# [WHAT YOU HAVE TO DO]
Return exactly the listing's lines, from its first line to the line holding "b) coordinar el trabajo de las comisiones.", ends included.

# [DATA RECORDS]

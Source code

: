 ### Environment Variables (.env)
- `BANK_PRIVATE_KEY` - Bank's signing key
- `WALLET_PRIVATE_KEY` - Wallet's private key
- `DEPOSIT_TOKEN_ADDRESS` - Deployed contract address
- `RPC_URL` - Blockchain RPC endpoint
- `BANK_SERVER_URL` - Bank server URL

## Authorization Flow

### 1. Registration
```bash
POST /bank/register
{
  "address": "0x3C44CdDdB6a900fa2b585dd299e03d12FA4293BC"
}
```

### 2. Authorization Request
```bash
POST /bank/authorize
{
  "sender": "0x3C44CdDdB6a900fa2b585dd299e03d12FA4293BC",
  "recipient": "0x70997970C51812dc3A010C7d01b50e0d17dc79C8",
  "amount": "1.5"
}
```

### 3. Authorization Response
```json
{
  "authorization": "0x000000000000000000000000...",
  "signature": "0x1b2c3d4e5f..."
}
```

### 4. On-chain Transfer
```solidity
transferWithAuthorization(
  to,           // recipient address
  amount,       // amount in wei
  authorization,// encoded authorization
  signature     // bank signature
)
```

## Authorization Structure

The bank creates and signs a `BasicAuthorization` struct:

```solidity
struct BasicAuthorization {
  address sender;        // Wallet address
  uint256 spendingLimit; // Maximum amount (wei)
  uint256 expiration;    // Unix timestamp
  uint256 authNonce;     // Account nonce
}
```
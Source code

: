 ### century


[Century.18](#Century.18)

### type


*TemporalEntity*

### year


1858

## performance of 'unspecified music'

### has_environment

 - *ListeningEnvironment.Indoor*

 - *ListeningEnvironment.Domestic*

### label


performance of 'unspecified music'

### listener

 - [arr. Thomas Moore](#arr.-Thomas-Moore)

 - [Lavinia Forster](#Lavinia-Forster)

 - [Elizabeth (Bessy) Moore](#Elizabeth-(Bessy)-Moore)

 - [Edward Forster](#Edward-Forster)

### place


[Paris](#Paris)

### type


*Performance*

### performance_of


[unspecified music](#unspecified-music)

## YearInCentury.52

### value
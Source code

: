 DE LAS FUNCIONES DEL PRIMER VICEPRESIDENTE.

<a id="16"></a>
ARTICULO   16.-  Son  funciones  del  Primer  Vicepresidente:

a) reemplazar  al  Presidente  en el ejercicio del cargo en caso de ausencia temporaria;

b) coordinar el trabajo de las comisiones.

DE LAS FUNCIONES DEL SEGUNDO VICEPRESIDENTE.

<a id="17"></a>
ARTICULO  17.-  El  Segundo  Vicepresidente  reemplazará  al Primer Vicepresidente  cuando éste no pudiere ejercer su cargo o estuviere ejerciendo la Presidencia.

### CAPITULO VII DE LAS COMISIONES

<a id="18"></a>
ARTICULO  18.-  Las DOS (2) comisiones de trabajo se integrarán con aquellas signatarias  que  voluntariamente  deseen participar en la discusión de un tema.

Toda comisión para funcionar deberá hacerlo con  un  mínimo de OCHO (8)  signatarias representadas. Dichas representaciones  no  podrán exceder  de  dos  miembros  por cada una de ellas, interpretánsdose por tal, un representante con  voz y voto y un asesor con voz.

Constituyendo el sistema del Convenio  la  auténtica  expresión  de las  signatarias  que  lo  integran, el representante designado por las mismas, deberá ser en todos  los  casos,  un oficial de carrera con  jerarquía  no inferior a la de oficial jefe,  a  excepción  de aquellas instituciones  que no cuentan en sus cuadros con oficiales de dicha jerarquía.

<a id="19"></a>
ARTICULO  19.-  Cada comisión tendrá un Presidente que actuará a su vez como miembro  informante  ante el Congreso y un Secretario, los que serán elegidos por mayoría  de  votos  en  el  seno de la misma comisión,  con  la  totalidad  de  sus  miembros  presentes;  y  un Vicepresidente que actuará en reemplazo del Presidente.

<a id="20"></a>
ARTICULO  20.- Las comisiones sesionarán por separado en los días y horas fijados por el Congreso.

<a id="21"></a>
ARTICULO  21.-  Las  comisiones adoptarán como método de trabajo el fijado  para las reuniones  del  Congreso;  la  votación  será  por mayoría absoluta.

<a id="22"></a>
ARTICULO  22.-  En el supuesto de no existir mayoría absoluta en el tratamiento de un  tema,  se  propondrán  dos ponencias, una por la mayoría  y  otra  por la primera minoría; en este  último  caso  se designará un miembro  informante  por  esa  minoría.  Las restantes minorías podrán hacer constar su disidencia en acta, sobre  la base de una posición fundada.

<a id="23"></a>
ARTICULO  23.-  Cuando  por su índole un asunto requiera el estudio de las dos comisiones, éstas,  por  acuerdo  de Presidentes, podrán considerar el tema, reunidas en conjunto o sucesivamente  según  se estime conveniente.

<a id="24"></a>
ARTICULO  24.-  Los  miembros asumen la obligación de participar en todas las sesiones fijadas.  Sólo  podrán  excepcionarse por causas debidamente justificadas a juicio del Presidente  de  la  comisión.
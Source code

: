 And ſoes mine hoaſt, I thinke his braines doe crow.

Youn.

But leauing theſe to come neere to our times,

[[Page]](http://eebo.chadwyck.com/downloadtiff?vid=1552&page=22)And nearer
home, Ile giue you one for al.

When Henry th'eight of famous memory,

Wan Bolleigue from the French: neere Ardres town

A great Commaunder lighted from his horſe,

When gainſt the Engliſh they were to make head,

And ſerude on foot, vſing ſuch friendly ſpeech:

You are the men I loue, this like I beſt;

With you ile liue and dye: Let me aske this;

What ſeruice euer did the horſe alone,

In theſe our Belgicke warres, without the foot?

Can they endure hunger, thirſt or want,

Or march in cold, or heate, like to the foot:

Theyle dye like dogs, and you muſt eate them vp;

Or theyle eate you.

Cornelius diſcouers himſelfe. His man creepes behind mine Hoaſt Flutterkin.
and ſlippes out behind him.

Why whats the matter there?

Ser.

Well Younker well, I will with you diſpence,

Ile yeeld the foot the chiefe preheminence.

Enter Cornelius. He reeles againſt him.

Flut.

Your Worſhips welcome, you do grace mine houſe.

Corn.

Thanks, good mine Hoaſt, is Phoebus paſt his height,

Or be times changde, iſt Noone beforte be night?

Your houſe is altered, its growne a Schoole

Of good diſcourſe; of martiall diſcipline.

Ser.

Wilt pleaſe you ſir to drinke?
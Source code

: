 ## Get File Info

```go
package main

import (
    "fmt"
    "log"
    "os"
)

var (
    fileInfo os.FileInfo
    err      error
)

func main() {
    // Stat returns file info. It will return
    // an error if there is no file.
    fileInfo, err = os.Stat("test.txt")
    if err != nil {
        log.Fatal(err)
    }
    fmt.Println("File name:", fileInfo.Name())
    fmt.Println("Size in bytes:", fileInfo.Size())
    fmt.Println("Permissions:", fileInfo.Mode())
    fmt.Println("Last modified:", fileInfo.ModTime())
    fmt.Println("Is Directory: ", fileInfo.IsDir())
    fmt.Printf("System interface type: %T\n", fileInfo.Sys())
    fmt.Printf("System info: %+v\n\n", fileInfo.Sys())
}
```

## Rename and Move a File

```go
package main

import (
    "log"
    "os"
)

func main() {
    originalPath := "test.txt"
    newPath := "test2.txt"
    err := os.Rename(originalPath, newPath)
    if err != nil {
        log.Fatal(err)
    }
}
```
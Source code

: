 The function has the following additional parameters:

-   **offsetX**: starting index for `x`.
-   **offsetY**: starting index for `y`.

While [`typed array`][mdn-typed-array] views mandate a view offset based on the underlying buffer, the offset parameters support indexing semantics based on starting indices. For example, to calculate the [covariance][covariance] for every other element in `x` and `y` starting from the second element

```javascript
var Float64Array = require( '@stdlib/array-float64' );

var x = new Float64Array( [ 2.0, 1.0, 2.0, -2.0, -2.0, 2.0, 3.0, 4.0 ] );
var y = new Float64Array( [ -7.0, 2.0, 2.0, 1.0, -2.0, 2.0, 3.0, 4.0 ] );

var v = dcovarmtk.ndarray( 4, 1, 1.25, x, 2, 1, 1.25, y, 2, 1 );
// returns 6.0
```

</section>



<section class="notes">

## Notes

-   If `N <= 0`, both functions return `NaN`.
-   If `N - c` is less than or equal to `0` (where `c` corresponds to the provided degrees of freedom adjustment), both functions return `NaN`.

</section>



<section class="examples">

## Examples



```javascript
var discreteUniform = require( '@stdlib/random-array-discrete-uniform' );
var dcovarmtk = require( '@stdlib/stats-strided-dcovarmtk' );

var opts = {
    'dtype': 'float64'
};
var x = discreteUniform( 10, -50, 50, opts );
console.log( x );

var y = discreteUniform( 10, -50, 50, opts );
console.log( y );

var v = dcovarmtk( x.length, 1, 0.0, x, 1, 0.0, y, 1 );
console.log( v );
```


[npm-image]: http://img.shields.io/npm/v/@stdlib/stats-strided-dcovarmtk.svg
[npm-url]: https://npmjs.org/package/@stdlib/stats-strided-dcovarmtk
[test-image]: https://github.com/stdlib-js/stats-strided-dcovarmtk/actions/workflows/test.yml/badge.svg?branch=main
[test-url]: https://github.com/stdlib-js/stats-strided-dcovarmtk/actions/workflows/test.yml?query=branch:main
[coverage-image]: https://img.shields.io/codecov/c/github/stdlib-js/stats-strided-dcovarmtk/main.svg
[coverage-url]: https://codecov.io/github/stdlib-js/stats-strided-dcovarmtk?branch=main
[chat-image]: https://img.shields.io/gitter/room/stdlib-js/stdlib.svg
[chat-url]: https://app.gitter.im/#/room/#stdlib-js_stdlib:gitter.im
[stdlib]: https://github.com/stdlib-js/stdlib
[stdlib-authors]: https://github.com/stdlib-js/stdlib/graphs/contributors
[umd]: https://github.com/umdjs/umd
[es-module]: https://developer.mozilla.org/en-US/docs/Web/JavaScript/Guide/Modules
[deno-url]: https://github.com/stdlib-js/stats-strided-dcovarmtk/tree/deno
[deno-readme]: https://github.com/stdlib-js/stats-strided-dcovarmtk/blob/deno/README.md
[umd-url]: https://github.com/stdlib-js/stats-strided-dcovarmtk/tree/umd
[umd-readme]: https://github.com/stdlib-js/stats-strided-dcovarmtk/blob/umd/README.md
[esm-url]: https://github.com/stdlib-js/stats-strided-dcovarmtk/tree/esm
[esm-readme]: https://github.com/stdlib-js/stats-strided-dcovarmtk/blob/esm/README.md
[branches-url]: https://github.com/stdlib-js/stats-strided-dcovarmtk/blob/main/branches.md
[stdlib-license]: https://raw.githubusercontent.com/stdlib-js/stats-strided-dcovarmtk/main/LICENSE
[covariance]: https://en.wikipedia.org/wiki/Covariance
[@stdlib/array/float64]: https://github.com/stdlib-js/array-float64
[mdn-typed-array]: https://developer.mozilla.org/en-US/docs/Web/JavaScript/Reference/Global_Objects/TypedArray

# [TASK OUTPUT]
Source code

: ### Environment Variables (.env)
- `BANK_PRIVATE_KEY` - Bank's signing key
- `WALLET_PRIVATE_KEY` - Wallet's private key
- `DEPOSIT_TOKEN_ADDRESS` - Deployed contract address
- `RPC_URL` - Blockchain RPC endpoint
- `BANK_SERVER_URL` - Bank server URL

## Authorization Flow

### 1. Registration
```bash
POST /bank/register
{
  "address": "0x3C44CdDdB6a900fa2b585dd299e03d12FA4293BC"
}
```

### 2. Authorization Request
```bash
POST /bank/authorize
{
  "sender": "0x3C44CdDdB6a900fa2b585dd299e03d12FA4293BC",
  "recipient": "0x70997970C51812dc3A010C7d01b50e0d17dc79C8",
  "amount": "1.5"
}
```

### 3. Authorization Response
```json
{
  "authorization": "0x000000000000000000000000...",
  "signature": "0x1b2c3d4e5f..."
}
```

### 4. On-chain Transfer
```solidity
transferWithAuthorization(
  to,           // recipient address
  amount,       // amount in wei
  authorization,// encoded authorization
  signature     // bank signature
)
```

## Authorization Structure

The bank creates and signs a `BasicAuthorization` struct:

```solidity
struct BasicAuthorization {
  address sender;        // Wallet address
  uint256 spendingLimit; // Maximum amount (wei)
  uint256 expiration;    // Unix timestamp
  uint256 authNonce;     // Account nonce
}
```
Source code

: ### century


[Century.18](#Century.18)

### type


*TemporalEntity*

### year


1858

## performance of 'unspecified music'

### has_environment

 - *ListeningEnvironment.Indoor*

 - *ListeningEnvironment.Domestic*

### label


performance of 'unspecified music'

### listener

 - [arr. Thomas Moore](#arr.-Thomas-Moore)

 - [Lavinia Forster](#Lavinia-Forster)

 - [Elizabeth (Bessy) Moore](#Elizabeth-(Bessy)-Moore)

 - [Edward Forster](#Edward-Forster)

### place


[Paris](#Paris)

### type


*Performance*

### performance_of


[unspecified music](#unspecified-music)

## YearInCentury.52

### value
Source code

: DE LAS FUNCIONES DEL PRIMER VICEPRESIDENTE.

<a id="16"></a>
ARTICULO   16.-  Son  funciones  del  Primer  Vicepresidente:

a) reemplazar  al  Presidente  en el ejercicio del cargo en caso de ausencia temporaria;

b) coordinar el trabajo de las comisiones.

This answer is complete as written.